Canada’s Defence Inflection Point Has Arrived. Are We Ready?

By Peter Jones

August 14, 2025

“Inflection point” is a mathematical term that speaks to the point at which the trajectory of a curve changes direction suddenly and significantly. In general usage, the term was popularized in business to mark the moment where a company needs to fundamentally change its assumptions and strategy in response to a new environment.

In politics, it has been most recently and closely identified with former President Joe Biden, who used it throughout his term to describe our current systemic tensions.

Much of the anxiety felt in Canada and the world today stems from the realization that the United States can no longer be counted on to behave the way it has behaved for the past century, and because of its status as a superpower, that change carries disproportionate impact.

In other words, we are at an inflection point.

For Canada, this is an especially trying moment.
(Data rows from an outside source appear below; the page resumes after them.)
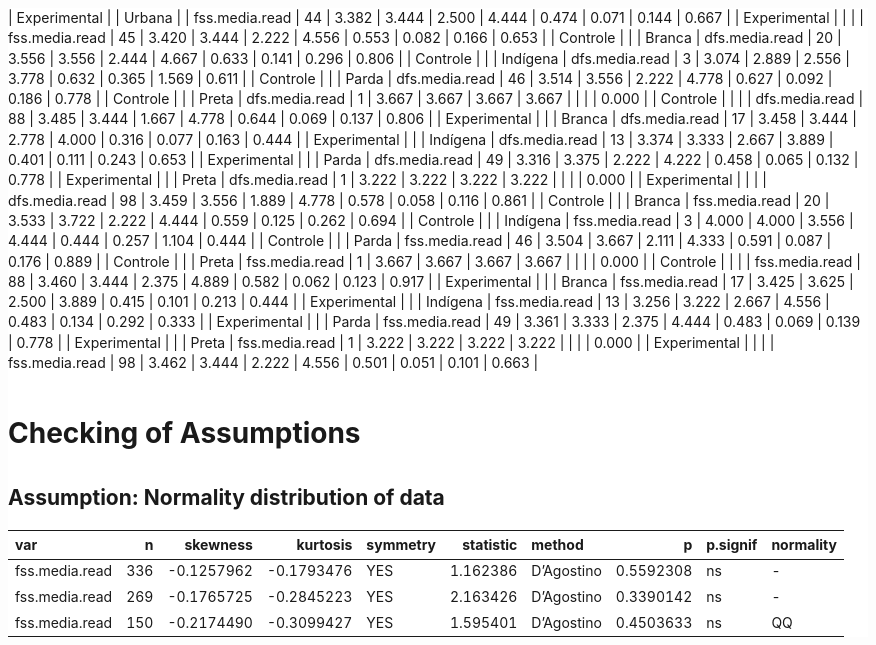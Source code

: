 | Experimental |      | Urbana |          | fss.media.read |  44 | 3.382 |  3.444 | 2.500 | 4.444 | 0.474 | 0.071 | 0.144 | 0.667 |
| Experimental |      |        |          | fss.media.read |  45 | 3.420 |  3.444 | 2.222 | 4.556 | 0.553 | 0.082 | 0.166 | 0.653 |
| Controle     |      |        | Branca   | dfs.media.read |  20 | 3.556 |  3.556 | 2.444 | 4.667 | 0.633 | 0.141 | 0.296 | 0.806 |
| Controle     |      |        | Indígena | dfs.media.read |   3 | 3.074 |  2.889 | 2.556 | 3.778 | 0.632 | 0.365 | 1.569 | 0.611 |
| Controle     |      |        | Parda    | dfs.media.read |  46 | 3.514 |  3.556 | 2.222 | 4.778 | 0.627 | 0.092 | 0.186 | 0.778 |
| Controle     |      |        | Preta    | dfs.media.read |   1 | 3.667 |  3.667 | 3.667 | 3.667 |       |       |       | 0.000 |
| Controle     |      |        |          | dfs.media.read |  88 | 3.485 |  3.444 | 1.667 | 4.778 | 0.644 | 0.069 | 0.137 | 0.806 |
| Experimental |      |        | Branca   | dfs.media.read |  17 | 3.458 |  3.444 | 2.778 | 4.000 | 0.316 | 0.077 | 0.163 | 0.444 |
| Experimental |      |        | Indígena | dfs.media.read |  13 | 3.374 |  3.333 | 2.667 | 3.889 | 0.401 | 0.111 | 0.243 | 0.653 |
| Experimental |      |        | Parda    | dfs.media.read |  49 | 3.316 |  3.375 | 2.222 | 4.222 | 0.458 | 0.065 | 0.132 | 0.778 |
| Experimental |      |        | Preta    | dfs.media.read |   1 | 3.222 |  3.222 | 3.222 | 3.222 |       |       |       | 0.000 |
| Experimental |      |        |          | dfs.media.read |  98 | 3.459 |  3.556 | 1.889 | 4.778 | 0.578 | 0.058 | 0.116 | 0.861 |
| Controle     |      |        | Branca   | fss.media.read |  20 | 3.533 |  3.722 | 2.222 | 4.444 | 0.559 | 0.125 | 0.262 | 0.694 |
| Controle     |      |        | Indígena | fss.media.read |   3 | 4.000 |  4.000 | 3.556 | 4.444 | 0.444 | 0.257 | 1.104 | 0.444 |
| Controle     |      |        | Parda    | fss.media.read |  46 | 3.504 |  3.667 | 2.111 | 4.333 | 0.591 | 0.087 | 0.176 | 0.889 |
| Controle     |      |        | Preta    | fss.media.read |   1 | 3.667 |  3.667 | 3.667 | 3.667 |       |       |       | 0.000 |
| Controle     |      |        |          | fss.media.read |  88 | 3.460 |  3.444 | 2.375 | 4.889 | 0.582 | 0.062 | 0.123 | 0.917 |
| Experimental |      |        | Branca   | fss.media.read |  17 | 3.425 |  3.625 | 2.500 | 3.889 | 0.415 | 0.101 | 0.213 | 0.444 |
| Experimental |      |        | Indígena | fss.media.read |  13 | 3.256 |  3.222 | 2.667 | 4.556 | 0.483 | 0.134 | 0.292 | 0.333 |
| Experimental |      |        | Parda    | fss.media.read |  49 | 3.361 |  3.333 | 2.375 | 4.444 | 0.483 | 0.069 | 0.139 | 0.778 |
| Experimental |      |        | Preta    | fss.media.read |   1 | 3.222 |  3.222 | 3.222 | 3.222 |       |       |       | 0.000 |
| Experimental |      |        |          | fss.media.read |  98 | 3.462 |  3.444 | 2.222 | 4.556 | 0.501 | 0.051 | 0.101 | 0.663 |

# Checking of Assumptions

## Assumption: Normality distribution of data

| var            |   n |   skewness |   kurtosis | symmetry | statistic | method     |         p | p.signif | normality |
|:---------------|----:|-----------:|-----------:|:---------|----------:|:-----------|----------:|:---------|:----------|
| fss.media.read | 336 | -0.1257962 | -0.1793476 | YES      |  1.162386 | D’Agostino | 0.5592308 | ns       | \-        |
| fss.media.read | 269 | -0.1765725 | -0.2845223 | YES      |  2.163426 | D’Agostino | 0.3390142 | ns       | \-        |
| fss.media.read | 150 | -0.2174490 | -0.3099427 | YES      |  1.595401 | D’Agostino | 0.4503633 | ns       | QQ        |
It will take time to find our way forward, but we need to begin the journey with a firm sense that we are not marking time, waiting for the old US to re-emerge. As the saying goes “Hope is not a strategy.” In all areas, we need to start thinking more for ourselves and asking what it is we really want.
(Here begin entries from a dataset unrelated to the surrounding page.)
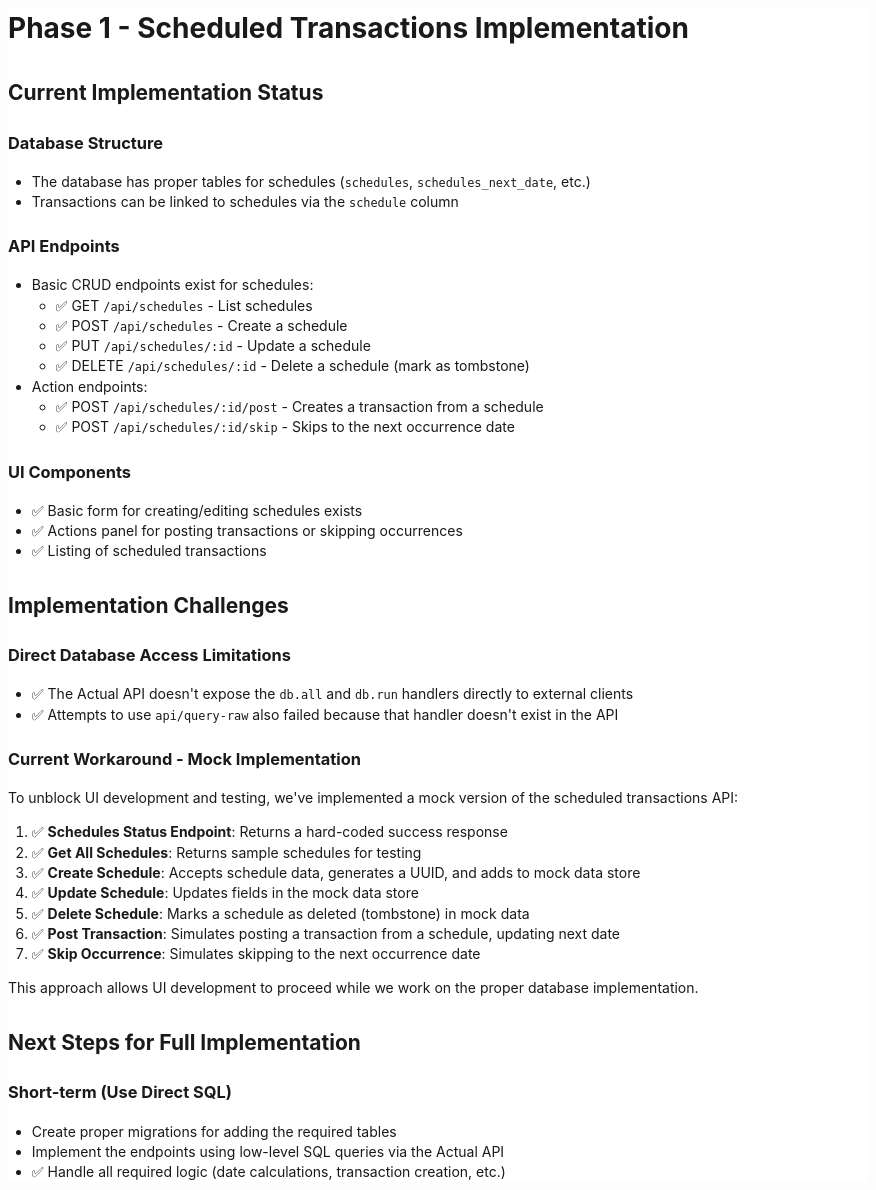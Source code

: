 # Phase 1 - Scheduled Transactions Implementation

## Current Implementation Status

### Database Structure
- The database has proper tables for schedules (`schedules`, `schedules_next_date`, etc.)
- Transactions can be linked to schedules via the `schedule` column

### API Endpoints
- Basic CRUD endpoints exist for schedules:
  - ✅ GET `/api/schedules` - List schedules
  - ✅ POST `/api/schedules` - Create a schedule
  - ✅ PUT `/api/schedules/:id` - Update a schedule
  - ✅ DELETE `/api/schedules/:id` - Delete a schedule (mark as tombstone)
- Action endpoints:
  - ✅ POST `/api/schedules/:id/post` - Creates a transaction from a schedule
  - ✅ POST `/api/schedules/:id/skip` - Skips to the next occurrence date

### UI Components
- ✅ Basic form for creating/editing schedules exists
- ✅ Actions panel for posting transactions or skipping occurrences
- ✅ Listing of scheduled transactions

## Implementation Challenges

### Direct Database Access Limitations
- ✅ The Actual API doesn't expose the `db.all` and `db.run` handlers directly to external clients
- ✅ Attempts to use `api/query-raw` also failed because that handler doesn't exist in the API

### Current Workaround - Mock Implementation
To unblock UI development and testing, we've implemented a mock version of the scheduled transactions API:

1. ✅ **Schedules Status Endpoint**: Returns a hard-coded success response
2. ✅ **Get All Schedules**: Returns sample schedules for testing
3. ✅ **Create Schedule**: Accepts schedule data, generates a UUID, and adds to mock data store
4. ✅ **Update Schedule**: Updates fields in the mock data store
5. ✅ **Delete Schedule**: Marks a schedule as deleted (tombstone) in mock data
6. ✅ **Post Transaction**: Simulates posting a transaction from a schedule, updating next date
7. ✅ **Skip Occurrence**: Simulates skipping to the next occurrence date

This approach allows UI development to proceed while we work on the proper database implementation.

## Next Steps for Full Implementation

### Short-term (Use Direct SQL)
- Create proper migrations for adding the required tables
- Implement the endpoints using low-level SQL queries via the Actual API
- ✅ Handle all required logic (date calculations, transaction creation, etc.)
On defence, for example, the bedrock assumption that the US would be front and centre in defending our shared concept of what is right is no more. It is now quite imaginable that attacks on what we value will have to be met by coalitions of nations without the US at their head. Indeed, as we watch what could be an attempt to militarize internal security within US cities, it is conceivable that challenges to what we value could come from the United States.

This realization has profound consequences for the kind of military we need to build with all of the new money the government is determined to spend.

The foundation of our defence planning since 1945 has been the assumption that interoperability with the US military is the critical imperative. Equipment was purchased to support this, and our military trained for it. This has inevitably created a legacy and a mindset in the organizational culture of our defence and security establishment.

Senior members of our Armed Forces have spent their entire careers under the assumption that their primary job was to field forces that could operate seamlessly with those of the US when called upon to do so.

This mindset will not change easily. Today, the voice of Canada’s senior military leadership, as expressed by retired generals and admirals, is virtually united in the view that we must “stay the course” and purchase the latest American kit. Anything less would result in a Canadian military incapable of fulfilling its basic task; to operate alongside the US in a coalition.

For Canada, this is an especially trying moment. It will take time to find our way forward, but we need to begin the journey with a firm sense that we are not marking time, waiting for the old US to re-emerge.

But the inflection point means that the time has come to ask what this seamless interoperability is actually for. When it was inconceivable that we would not be fighting alongside the US, it made sense. But if we now live in a context in which this is no longer automatically the case, is seamless interoperability so vital or even wise? And who do we need to be able to co-operate with in future?

The short answer is those countries and entities who still believe in the same things we do. The list is not long: Britain; Australia; New Zealand; the EU (both as an institution and with member countries); Japan; South Korea. There may be others who will join it, but that is about it today. None of these comes close to the US militarily.  Economically, they could if they could agree to act together. And militarily, perhaps coalitions of them could make a difference.

But they have started realizing that the US cannot be relied upon and are going to have to think about defence in new ways. Equipment purchases and personnel training have to prioritize relationships beyond the US. Consortiums of nations will have to come together to develop sophisticated weapons, rather than relying on the US to do so, and make them available.

For Canada, this will be particularly challenging. Geography dictates that some degree of interoperability with the US will always be necessary – the defence of North America will always require us to work together on some level. But we must learn when interoperability with the US is essential and when it is essential that we prioritize new partnerships.

It is thus a question of managing a complex new reality that will feature degrees of interoperability with various countries — and groups of countries — for different purposes, and mothballing the assumption that, if we can operate seamlessly with the US across the full spectrum of military capability, everything else will take care of itself or just isn’t important.

All of this will be difficult for the Canadian military. Conditioned to see interoperability with the US as an enormous strategic advantage of our location, many will insist that purchasing equipment from others and training to operate with them at the same level we do with the US is a second-best objective. When asked for an opinion, the military will almost always argue that the sticking with the US is the safe and smart play.

Political leadership will be required to force a shift in mind-set and to make sure it happens over time. It can start with high-profile equipment purchases which deliberately seek to lessen our dependence on the US, but that is only a start. Much deeper relationships with other allies must be forged and the government must insist on this. It will be a multi-decade project.

The same holds true across many other fields beyond defence: economics; diplomacy; security; scientific cooperation; the environment, the list goes on. Canada is going to have to learn to occupy a different space in the world, because the space we carved out based on the advantages of being a partner to our North American neighbour is one can no longer count on.

Peter Jones is a Professor in the Graduate School of Public and International Affairs at the University of Ottawa. He is also Executive Director of The Ottawa Dialogue, a University-based organization that runs Track 1.5 and Track Two diplomatic dialogues around the world.